The Sabermetricians and their adherents -Baseball Prospectus, the Oakland A's under Billy Beane, the Boston Red Sox under Theo Epstein and Jed Hoyer with the help of Bill James, the Cleveland Indians under Mark Shapiro, the Toronto Blue Jays under J.P. Ricciardi, and recently the Arizona Diamondbacks and Texas Rangers- can make their own case. Once Beane was able to impose his system and take over drafts, he has had an astonishing rate of success at producing talent out of his farm system. The same goes for the Red Sox, though we are just seeing the first fruits of their effort develop now, and the Indians, which have the same issues. The other teams that subscribe fairly exclusively to statistical analysis of baseball have either changed to this method too recently or simply gotten unlucky with certain of the mutations in players and the sport, it is argued. The Dodgers of last year were also one of the teams under a Sabermetrician GM, and he as well as others believed they were poised to win many games until the unpredictable and unprecedented happened in the living organism that is baseball- a huge amount of players (10) missed a large portion of the season. Besides this though the regular season totals piled up by the As and the Red Sox and Indians are rather impressive evidence. The Blue Jays too, while not competing in the same class made strides to improve under the sabermetric science. The other teams remain to be seen, but all could be poised for big upswings in performance as the new school of biological observation displaces the old in each of these clubs.

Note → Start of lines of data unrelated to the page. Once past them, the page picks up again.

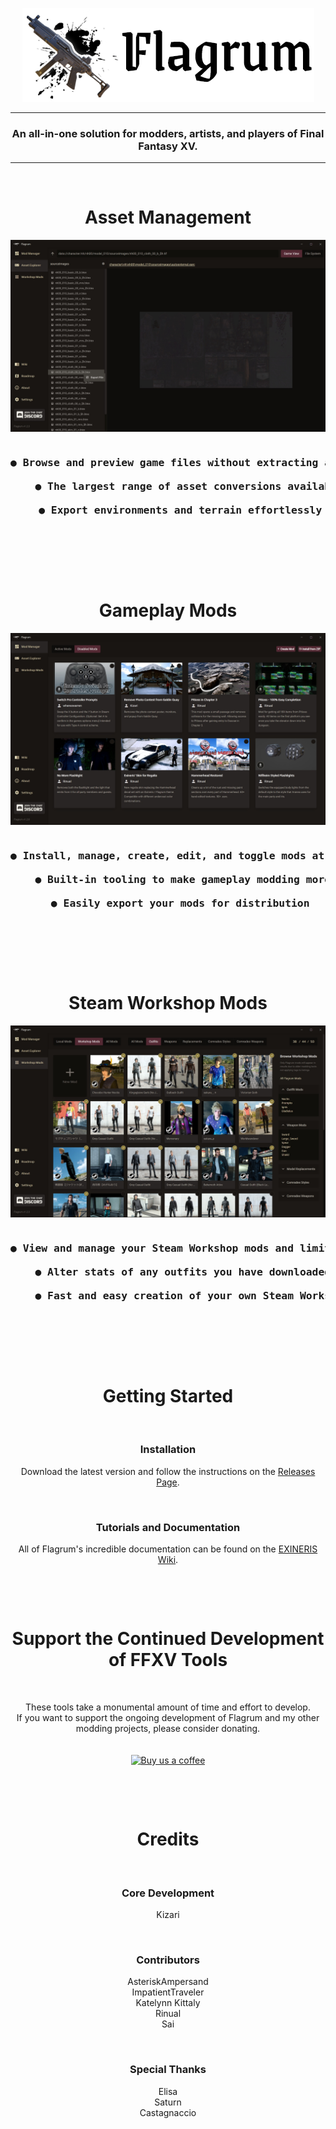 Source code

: <p align="center">
    <img alt="Flagrum" src="Images/Readme/logo.png" />
</p>

---
<h3 align="center">An all-in-one solution for modders, artists, and players of Final Fantasy XV.</h3>

---
&nbsp;

<h1 align="center">Asset Management</h1>

![Asset Management](Images/Readme/asset.jpg)

<pre align="center">
<h3>● Browse and preview game files without extracting anything<br/>
    ● The largest range of asset conversions available of any FFXV tools<br/>
    ● Export environments and terrain effortlessly</h3>
</pre>
&nbsp;
<p><br/></p>

<h1 align="center">Gameplay Mods</h1>

![Gameplay Mods](Images/Readme/gameplay.jpg)

<pre align="center">
<h3>● Install, manage, create, edit, and toggle mods at will<br/>
    ● Built-in tooling to make gameplay modding more manageable<br/>
    ● Easily export your mods for distribution</h3>
</pre>
&nbsp;
<p><br/></p>

<h1 align="center">Steam Workshop Mods</h1>

![Steam Workshop Mods](Images/Readme/workshop.jpg)

<pre align="center">
<h3>● View and manage your Steam Workshop mods and limits<br/>
    ● Alter stats of any outfits you have downloaded from Steam Workshop<br/>
    ● Fast and easy creation of your own Steam Workshop mods</h3>
</pre>
&nbsp;
<p><br/></p>

<h1 align="center">Getting Started</h1>
<br/>
<h3 align="center">Installation</h3>
<p align="center">Download the latest version and follow the instructions on the <a href="https://github.com/Kizari/Flagrum/releases/latest">Releases Page</a>.</p>
<br/>
<h3 align="center">Tutorials and Documentation</h3>
<p align="center">All of Flagrum's incredible documentation can be found on the <a href="https://github.com/Kizari/Flagrum/wiki">EXINERIS Wiki</a>.</p>
&nbsp;
<p><br/></p>

<h1 align="center">Support the Continued Development of FFXV Tools</h1>
<br/>
<p align="center">
These tools take a monumental amount of time and effort to develop.<br/>
If you want to support the ongoing development of Flagrum and my other modding projects, please consider donating.<br/><br/><br/>
<a href="https://buymeacoffee.com/Exineris"><img width="200" src="https://i.imgur.com/cCLsrEb.png" alt="Buy us a coffee" /></a>
</p>
&nbsp;
<p><br/></p>

<h1 align="center">Credits</h1>
<br/>
<h3 align="center">Core Development</h3>
<p align="center">Kizari</p>
<br/>
<h3 align="center">Contributors</h3>
<p align="center">
AsteriskAmpersand<br/>
ImpatientTraveler<br/>
Katelynn Kittaly<br/>
Rinual<br/>
Sai
</p>
<br/>
<h3 align="center">Special Thanks</h3>
<p align="center">
Elisa<br/>
Saturn<br/>
Castagnaccio
</p>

The criticisms the sabermetricians hold against the traditionalists is that they don't reduce the game to what it takes to win and lose, but rather concern themselves with aspects of the game that really contribute very little to the outcome. They say that if one looks at baseball one sees that two things are most necessary to win a baseball game: runs and run prevention. That is one team has to score runs and prevent the other team from scoring if that team wishes to come out on top. All their statistics and averages are concerned with these two goals. Meanwhile the traditionalists are concerned with lots of other aspects of how a player performs, how durable that player seems, if the player can bunt, or steal bases, or throw hard, or do many things that do not themselves directly contribute significantly to making runs and saving runs, they say.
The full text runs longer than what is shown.